Centers and farms are hubs for research, teaching and hands-on experience

Research is ongoing every day at the 16 farms and centers owned by the MU College of Agriculture, Food and Natural Resources.  From animal genetics and nutrition to advancements in crops and plant breeding studies the work done at these research centers and farms, which cover more than 14,000 acres scattered across the state, creates knowledge producers can use.

Several of the farms are located in Columbia, and one of those is the Bradford Research Center. Bradford is primarily a row crop research facility, but also focuses on some vegetable production. Andrew Biggs, supervisor at Bradford, believes the many research centers are a vital aspect to the university’s success. 

“To a lot of people around the state, the research centers are the face of the university,” Biggs said. “They really provide pertinent information for people living in that particular geographic region.”

Sixty percent of all research from Bradford can be used directly by agriculturalists across the state. Some examples of this applied research can be found in the studies of native plants and conservation. In recent years, researchers have looked into various methods to use native plants in different ways that provide both food and cover for wildlife animals. Other research is focused on plant genetics and breeding, as well as basic research that will be able to be utilized on farms in the future.

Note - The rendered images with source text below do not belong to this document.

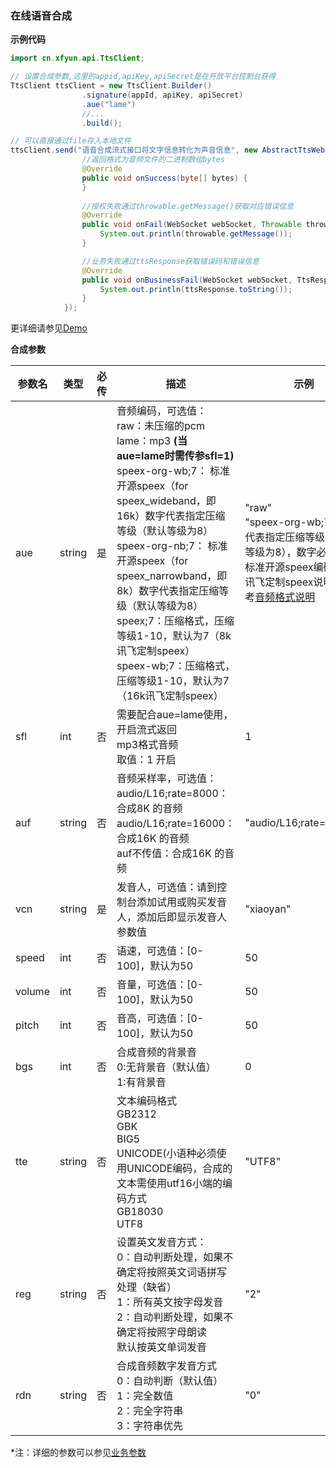 ### 在线语音合成

**示例代码**

```java
import cn.xfyun.api.TtsClient;

// 设置合成参数,这里的appid,apiKey,apiSecret是在开放平台控制台获得
TtsClient ttsClient = new TtsClient.Builder()
                .signature(appId, apiKey, apiSecret)
    			.aue("lame")
    			//...
                .build();

// 可以直接通过file存入本地文件
ttsClient.send("语音合成流式接口将文字信息转化为声音信息", new AbstractTtsWebSocketListener(file) {
    			//返回格式为音频文件的二进制数组bytes
                @Override
                public void onSuccess(byte[] bytes) {
                }
				
    			//授权失败通过throwable.getMessage()获取对应错误信息
                @Override
                public void onFail(WebSocket webSocket, Throwable throwable, Response response) {
                    System.out.println(throwable.getMessage());
                }

    			//业务失败通过ttsResponse获取错误码和错误信息
                @Override
                public void onBusinessFail(WebSocket webSocket, TtsResponse ttsResponse) {
                    System.out.println(ttsResponse.toString());
                }
            });
```

更详细请参见[Demo](https://github.com/iFLYTEK-OP/websdk-java-demo/blob/main/src/main/java/cn/xfyun/demo/speech/TtsClientApp.java)

**合成参数**

| 参数名 | 类型   | 必传 | 描述                                                         | 示例                                                         |
| ------ | ------ | ---- | ------------------------------------------------------------ | ------------------------------------------------------------ |
| aue    | string | 是   | 音频编码，可选值：<br/>raw：未压缩的pcm<br/>lame：mp3 **(当aue=lame时需传参sfl=1)**<br/>speex-org-wb;7： 标准开源speex（for speex_wideband，即16k）数字代表指定压缩等级（默认等级为8）<br/>speex-org-nb;7： 标准开源speex（for speex_narrowband，即8k）数字代表指定压缩等级（默认等级为8）<br/>speex;7：压缩格式，压缩等级1-10，默认为7（8k讯飞定制speex）<br/>speex-wb;7：压缩格式，压缩等级1-10，默认为7（16k讯飞定制speex） | "raw"<br/>"speex-org-wb;7" 数字代表指定压缩等级（默认等级为8），数字必传<br/>标准开源speex编码以及讯飞定制speex说明请参考[音频格式说明](https://www.xfyun.cn/doc/asr/voicedictation/Audio.html#speex编码) |
| sfl    | int    | 否   | 需要配合aue=lame使用，开启流式返回<br/>mp3格式音频<br/>取值：1 开启 | 1                                                            |
| auf    | string | 否   | 音频采样率，可选值：<br/>audio/L16;rate=8000：合成8K 的音频<br/>audio/L16;rate=16000：合成16K 的音频<br/>auf不传值：合成16K 的音频 | "audio/L16;rate=16000"                                       |
| vcn    | string | 是   | 发音人，可选值：请到控制台添加试用或购买发音人，添加后即显示发音人参数值 | "xiaoyan"                                                    |
| speed  | int    | 否   | 语速，可选值：[0-100]，默认为50                              | 50                                                           |
| volume | int    | 否   | 音量，可选值：[0-100]，默认为50                              | 50                                                           |
| pitch  | int    | 否   | 音高，可选值：[0-100]，默认为50                              | 50                                                           |
| bgs    | int    | 否   | 合成音频的背景音<br/>0:无背景音（默认值）<br/>1:有背景音     | 0                                                            |
| tte    | string | 否   | 文本编码格式<br/>GB2312<br/>GBK<br/>BIG5<br/>UNICODE(小语种必须使用UNICODE编码，合成的文本需使用utf16小端的编码方式<br/>GB18030<br/>UTF8 | "UTF8"                                                       |
| reg    | string | 否   | 设置英文发音方式：<br/>0：自动判断处理，如果不确定将按照英文词语拼写处理（缺省）<br/>1：所有英文按字母发音<br/>2：自动判断处理，如果不确定将按照字母朗读<br/>默认按英文单词发音 | "2"                                                          |
| rdn    | string | 否   | 合成音频数字发音方式<br/>0：自动判断（默认值）<br/>1：完全数值<br/>2：完全字符串<br/>3：字符串优先 | "0"                                                          |

*注：详细的参数可以参见[业务参数](https://www.xfyun.cn/doc/tts/online_tts/API.html)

There are several different methods that researchers and supervisors at the centers use to relay the information they have found to community members. Throughout the year, there are field days where people can visit the farm and learn more about the new research. In recent months, Bradford held a sweet corn tasting, a native plant sale, and tours for elementary students to learn more about crop and vegetable production.

In addition to helping surrounding communities learn more about the agriculture in their region, research conducted at any of the centers can be used to teach students at the university. Some professors within CAFNR are directly involved with the research themselves, which Biggs thinks is important for their students.

“By having faculty that conduct research and learn new things, they are able to disseminate the new research to the students they are teaching,” Biggs said. “The nature of research really allows them to shed some light as to how things work.”

Derek Brake, assistant professor in Animal Sciences, has been at the university for one year and is involved with research in animal nutrition. The purpose of nutritional studies in animals is to improve production efficiency of livestock by predicting the correct amounts of nutrient requirements, which minimizes costs of feedstuffs for the producers.

Brake believes that being directly involved with the research has impacted his and other professors’ ability to teach their students.

“Active researchers are able to keep us at the forefront of knowledge in their area of research,” Brake said. “They translate laboratory findings and cutting-edge research into real world settings and without the farms, it would be much more difficult to do.”

Another sector of research completed by the Animal Science Research Center deals with animal genetics and genomics. By testing genes in animals, researchers have found ways to maximize production and increase fertility rates in livestock animals, which then contribute to the success of producers and lead to higher profitability on their farms.

Not only do the centers provide opportunities for professors to create knowledge, they also allow students to have hands-on experiences within different aspects of agriculture. The research centers employ many part-time students which provide them learning opportunities outside of the classroom. Brake says there is a disconnect between many people and agriculture and by allowing students to be employees, they are able to get a better insight of what happens on farms.

“For some time now, a trend has been a decreasing number of people that get exposure to livestock as children, but that doesn’t mean there is a lesser need for professionals working in those fields,” Brake said.

The research centers allow students to gain experiences and find a possible future career. Sarah Estes, a student employee at Foremost Dairy Research Center, said she has acquired more than just knowledge by working at the dairy farm.

“I’ve also gained confidence in myself, which will help me in any career path I choose,” Estes said. “Besides, it is more fun and engaging than sitting through a lecture.”

Estes has completed various jobs on the farm including the smaller tasks like moving the cows to a new pasture to bigger tasks like vaccinating and pulling calves. She said it is experiences like these that will help her in the future.

“You can learn about it in the classroom but until you actually get the hands-on experience, you won’t truly retain that knowledge,” Estes said.

The university provides ample opportunities to students to further engage their learning. Engagement and the maximization of student learning is largely resulted from the work completed at the research centers. Students have many options to optimize their education that they would not have if it were not for the centers.

Statistics show that the college itself is ranked within the top 15 programs around the world for its research in plant and animal sciences. Research findings from the centers not only have an impact on the university, but also on people around the state and even the world. The findings can be used by anybody almost anywhere to improve their techniques and create a more sustainable future in agriculture.

According to CAFNR, over $42 million was dedicated to the college’s research centers in 2017. Without this funding provided by federal and state grants, numerous donors and the university itself, it would not be possible for the centers to continue operating.